→ **EXTRACTED DATA**

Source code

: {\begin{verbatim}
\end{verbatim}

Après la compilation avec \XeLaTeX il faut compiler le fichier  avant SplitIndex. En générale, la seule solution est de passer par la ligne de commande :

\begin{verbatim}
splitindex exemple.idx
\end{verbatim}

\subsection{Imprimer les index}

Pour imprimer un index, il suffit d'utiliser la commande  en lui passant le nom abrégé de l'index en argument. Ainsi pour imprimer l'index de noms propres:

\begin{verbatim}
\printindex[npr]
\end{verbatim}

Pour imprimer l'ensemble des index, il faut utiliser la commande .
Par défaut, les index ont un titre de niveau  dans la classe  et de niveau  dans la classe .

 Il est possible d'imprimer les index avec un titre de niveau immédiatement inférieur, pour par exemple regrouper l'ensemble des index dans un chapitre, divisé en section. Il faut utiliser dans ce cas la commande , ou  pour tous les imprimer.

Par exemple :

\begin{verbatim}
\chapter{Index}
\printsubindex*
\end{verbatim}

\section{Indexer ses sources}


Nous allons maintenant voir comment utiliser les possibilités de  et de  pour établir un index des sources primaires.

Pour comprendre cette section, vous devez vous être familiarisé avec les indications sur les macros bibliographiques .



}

→ **ACTIVITY**
Restate the material exactly as given.

→ **RESULT FOR THIS EXERCISE**
Source code

: {\begin{verbatim}
\end{verbatim}

Après la compilation avec \XeLaTeX il faut compiler le fichier  avant SplitIndex. En générale, la seule solution est de passer par la ligne de commande :

\begin{verbatim}
splitindex exemple.idx
\end{verbatim}

\subsection{Imprimer les index}

Pour imprimer un index, il suffit d'utiliser la commande  en lui passant le nom abrégé de l'index en argument. Ainsi pour imprimer l'index de noms propres:

\begin{verbatim}
\printindex[npr]
\end{verbatim}

Pour imprimer l'ensemble des index, il faut utiliser la commande .
Par défaut, les index ont un titre de niveau  dans la classe  et de niveau  dans la classe .

 Il est possible d'imprimer les index avec un titre de niveau immédiatement inférieur, pour par exemple regrouper l'ensemble des index dans un chapitre, divisé en section. Il faut utiliser dans ce cas la commande , ou  pour tous les imprimer.

Par exemple :

\begin{verbatim}
\chapter{Index}
\printsubindex*
\end{verbatim}

\section{Indexer ses sources}


Nous allons maintenant voir comment utiliser les possibilités de  et de  pour établir un index des sources primaires.

Pour comprendre cette section, vous devez vous être familiarisé avec les indications sur les macros bibliographiques .



}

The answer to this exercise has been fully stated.